Does More Media Multitasking Mean More TV Distraction?
According to Nielsen, 40% of smartphone and tablet users are so fascinated with using those new devices while watching TV -- to check emails, send social messages or go to websites -- that TV programs could be suffering.
Much has been made about social media helping TV shows. But maybe it doesn’t help the likes of "Modern Family," "The Vampire Diaries" or "The Walking Dead." Sixty percent of people with mobile devices surveyed said they checked email while watching TV, while 40% to 50% engaged in searches unrelated to the shows they were watching.
All of which means that fewer people are engaged in the stuff on the big TV screen -- not only with the programs they are supposedly watching but with the commercials. Critics of Nielsen, of course, always say that ratings can be a measurement more of "tuning" than of actual "viewing."

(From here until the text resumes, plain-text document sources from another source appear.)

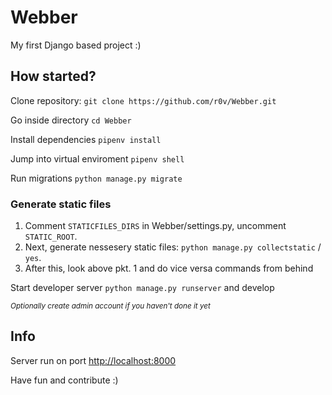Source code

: # Webber

My first Django based project :)

## How started?

Clone repository: `git clone https://github.com/r0v/Webber.git`

Go inside directory `cd Webber`

Install dependencies `pipenv install`

Jump into virtual enviroment `pipenv shell`

Run migrations `python manage.py migrate`

### Generate static files

1. Comment `STATICFILES_DIRS` in Webber/settings.py, uncomment `STATIC_ROOT`.
2. Next, generate nessesery static files: `python manage.py collectstatic` / `yes`.
3. After this, look above pkt. 1 and do vice versa commands from behind

Start developer server `python manage.py runserver` and develop

<sub>*Optionally create admin account if you haven't done it yet*</sub>

## Info

Server run on port [http://localhost:8000](http://localhost:8000)

Have fun and contribute :)
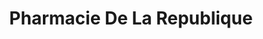 ---
title: "Pharmacie De La Republique"
url: /honfleur/pharmacie-de-la-republique/
shop: chimiste
---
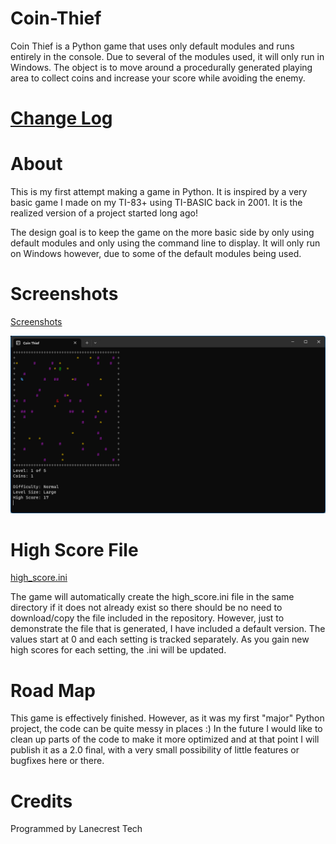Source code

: # Coin-Thief

Coin Thief is a Python game that uses only default modules and runs entirely in the console. Due to several of the modules used, it will only run in Windows. The object is to move around a procedurally generated playing area to collect coins and increase your score while avoiding the enemy.

[Change Log](changelog.md)
=

About
===
This is my first attempt making a game in Python. It is inspired 
by a very basic game I made on my TI-83+ using TI-BASIC back in
2001. It is the realized version of a project started long ago!

The design goal is to keep the game on the more basic side by 
only using default modules and only using the command line to 
display. It will only run on Windows however, due to some of the 
default modules being used.

Screenshots
===
[Screenshots](/screenshots)

![Alt text](/screenshots/v1_41_gameplay.png?raw=true "Gameplay")

High Score File
===
[high_score.ini](high_score.ini)

The game will automatically create the high_score.ini file in the same 
directory if it does not already exist so there should be no need to 
download/copy the file included in the repository. However, just to 
demonstrate the file that is generated, I have included a default 
version. The values start at 0 and each setting is tracked separately. 
As you gain new high scores for each setting, the .ini will be updated. 

Road Map
===
This game is effectively finished. However, as it was my first "major" 
Python project, the code can be quite messy in places :) In the future 
I would like to clean up parts of the code to make it more optimized 
and at that point I will publish it as a 2.0 final, with a very small 
possibility of little features or bugfixes here or there.

Credits
===
Programmed by Lanecrest Tech
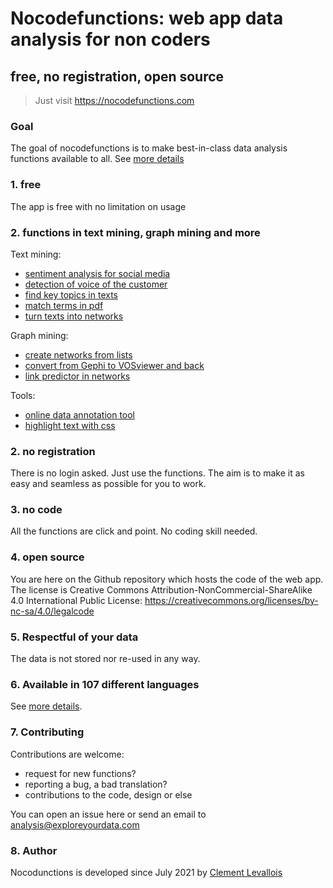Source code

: # Nocodefunctions: web app data analysis for non coders
## free, no registration, open source

> Just visit https://nocodefunctions.com

### Goal
The goal of nocodefunctions is to make best-in-class data analysis functions available to all. See [more details](https://nocodefunctions.com/blog/)

### 1. free
The app is free with no limitation on usage

### 2. functions in text mining, graph mining and more

Text mining:
- [sentiment analysis for social media](https://nocodefunctions.com/umigon/sentiment_analysis_tool.html)
- [detection of voice of the customer](https://nocodefunctions.com/organic/organic_listening_voice_of_customer_tool.html)
- [find key topics in texts](https://nocodefunctions.com/topics/topic_extraction_tool.html)
- [match terms in pdf](https://nocodefunctions.com/pdfmatcher/pdf_matcher_tool.html)
- [turn texts into networks](https://nocodefunctions.com/cowo/semantic_networks_tool.html)

Graph mining:
- [create networks from lists](https://nocodefunctions.com/gaze/network_builder_tool.html)
- [convert from Gephi to VOSviewer and back](https://nocodefunctions.com/networkconverter/network_format_converter.html)
- [link predictor in networks](https://nocodefunctions.com/link_prediction/link_prediction.html)

Tools:
- [online data annotation tool](https://nocodefunctions.com/labelling/role.html)
- [highlight text with css](https://nocodefunctions.com/highlighter/highlight_word_in_context.html)

### 2. no registration
There is no login asked.
Just use the functions.
The aim is to make it as easy and seamless as possible for you to work.

### 3. no code
All the functions are click and point.
No coding skill needed.

### 4. open source
You are here on the Github repository which hosts the code of the web app.
The license is Creative Commons Attribution-NonCommercial-ShareAlike 4.0 International Public License:
https://creativecommons.org/licenses/by-nc-sa/4.0/legalcode

### 5. Respectful of your data
The data is not stored nor re-used in any way.

### 6. Available in 107 different languages
See [more details]( https://nocodefunctions.com/blog/translated-web-app-in-107-languages-i18n/).

### 7. Contributing
Contributions are welcome:
- request for new functions?
- reporting a bug, a bad translation?
- contributions to the code, design or else

You can open an issue here or send an email to analysis@exploreyourdata.com

### 8. Author
Nocodunctions is developed since July 2021 by [Clement Levallois](https://clementlevallois.net)
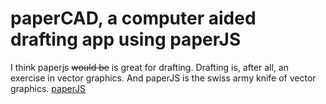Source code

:# paperCAD, a computer aided drafting app using paperJS

I think paperjs ~~would be~~ is great for drafting.
Drafting is, after all, an exercise in vector graphics.
And paperJS is the swiss army knife of vector graphics.
[paperJS](paperjs.org)
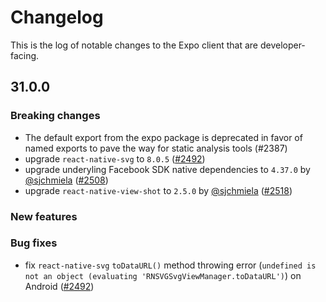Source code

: # Changelog

This is the log of notable changes to the Expo client that are developer-facing.

## 31.0.0

### Breaking changes

- The default export from the expo package is deprecated in favor of named exports to pave the way for static analysis tools (#2387)
- upgrade `react-native-svg` to `8.0.5` ([#2492](https://github.com/expo/expo/pull/2492))
- upgrade underyling Facebook SDK native dependencies to `4.37.0` by [@sjchmiela](https://github.com/sjchmiela) ([#2508](https://github.com/expo/expo/pull/2508))
- upgrade `react-native-view-shot` to `2.5.0` by [@sjchmiela](https://github.com/sjchmiela) ([#2518](https://github.com/expo/expo/pull/2518))

### New features

### Bug fixes

- fix `react-native-svg` `toDataURL()` method throwing error (`undefined is not an object (evaluating 'RNSVGSvgViewManager.toDataURL')`) on Android ([#2492](https://github.com/expo/expo/pull/2492/files#diff-e7d5853f05c039302116a6f919672972))
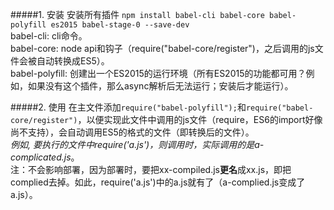 #####1. 安装
安装所有插件
`npm install babel-cli babel-core babel-polyfill es2015 babel-stage-0 --save-dev`  
babel-cli: cli命令。  
babel-core: node api和钩子（require("babel-core/register")，之后调用的js文件会被自动转换成ES5）。  
babel-polyfill: 创建出一个ES2015的运行环境（所有ES2015的功能都可用？例如，如果没有这个插件，那么async解析后无法运行；安装后才能运行）。  

#####2. 使用
在主文件添加`require("babel-polyfill");`和`require("babel-core/register")`，以便实现此文件中调用的js文件（require，ES6的import好像尚不支持），会自动调用ES5的格式的文件（即转换后的文件）。  
*例如, 要执行的文件中require('a.js')，则调用时，实际调用的是a-complicated.js*。  
注：不会影响部署，因为部署时，要把xx-compiled.js**更名**成xx.js，即把complied去掉。如此，require('a.js')中的a.js就有了（a-complied.js变成了a.js）。  


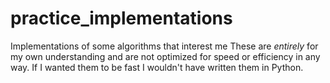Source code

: # practice_implementations
Implementations of some algorithms that interest me
These are _entirely_ for my own understanding and are not optimized for speed or efficiency in any way. If I wanted them to be fast I wouldn't have written them in Python.
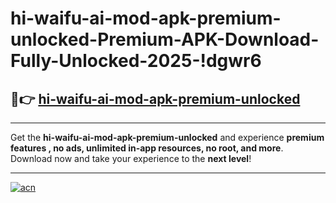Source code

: # hi-waifu-ai-mod-apk-premium-unlocked-Premium-APK-Download-Fully-Unlocked-2025-!dgwr6

## 🚀👉 [hi-waifu-ai-mod-apk-premium-unlocked](https://iagcim.esa.edu.pl?title=hi-waifu-ai-mod-apk-premium-unlocked&ref=dgwr6)

---

Get the **hi-waifu-ai-mod-apk-premium-unlocked** and experience **premium features , no ads, unlimited in-app resources, no root, and more**. Download now and take your experience to the **next level**!

---

[![acn](https://i.imgur.com/s9jy2pZ.png)](https://iagcim.esa.edu.pl?title=hi-waifu-ai-mod-apk-premium-unlocked&ref=dgwr6)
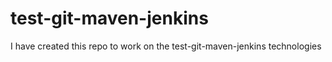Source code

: # test-git-maven-jenkins
I have created this repo to work on the test-git-maven-jenkins technologies
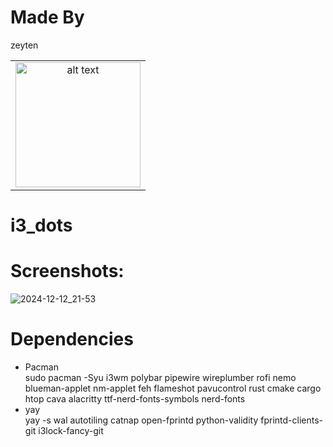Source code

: # Made By <br>
<table border="0" style="width:100%; text-align:center; vertical-align:middle;">
  <tr>
    <td><img src="https://ztn-network.pl/logo-small.png" alt="alt text" width="200"></td>
    <vertical-align:middle;">zeyten</h1>
  </tr>
</table>

# i3_dots <br>
# Screenshots:<br>

![2024-12-12_21-53](https://github.com/user-attachments/assets/987df2de-6f1b-46bd-92c3-1ff018e7f53e)
# Dependencies
- Pacman <br>
sudo pacman -Syu i3wm polybar pipewire wireplumber rofi nemo blueman-applet nm-applet feh flameshot pavucontrol rust cmake cargo htop cava alacritty ttf-nerd-fonts-symbols nerd-fonts
- yay <br>
yay -s wal autotiling catnap open-fprintd python-validity fprintd-clients-git i3lock-fancy-git
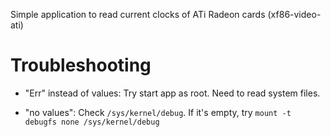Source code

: Simple application to read current clocks of ATi Radeon cards (xf86-video-ati)


# Troubleshooting

* "Err" instead of values:
	Try start app as root. Need to read system files.
	
* "no values":
	Check `/sys/kernel/debug`. If it's empty, try `mount -t debugfs none /sys/kernel/debug`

What to do? Make commercials and programs quicker -- with better dramatic plot-lines in dramas, better comedy content in terms of jokes, and of course, more entertaining reality on reality shows.
What is really valuable here? TV entropy, I'm guessing. TV engagement is still a useful value -- if you can find it to any meaningful degree. But perhaps marketers should place a value on the flip-side of engagement -- distraction -- to figure out what they are missing.
It turns out that TV networks this season have been doing their own multitasking -- trying to hold down the fort on still-sinking ratings of existing shows while quickly cutting the deadwood of new stuff.
It’s not even a month into the new season and four shows have already been canceled, with a bunch near the edge. The list is made up of ABC's "Charlie's Angels," NBC's "Free Agents" and "The Playboy Club," and CW's "H8R.” A fifth show, CBS "How to be a Gentlemen," is on life support, having been moved to TV Siberia -- Saturday night.
What could research on media multitasking have told us about these specific shows?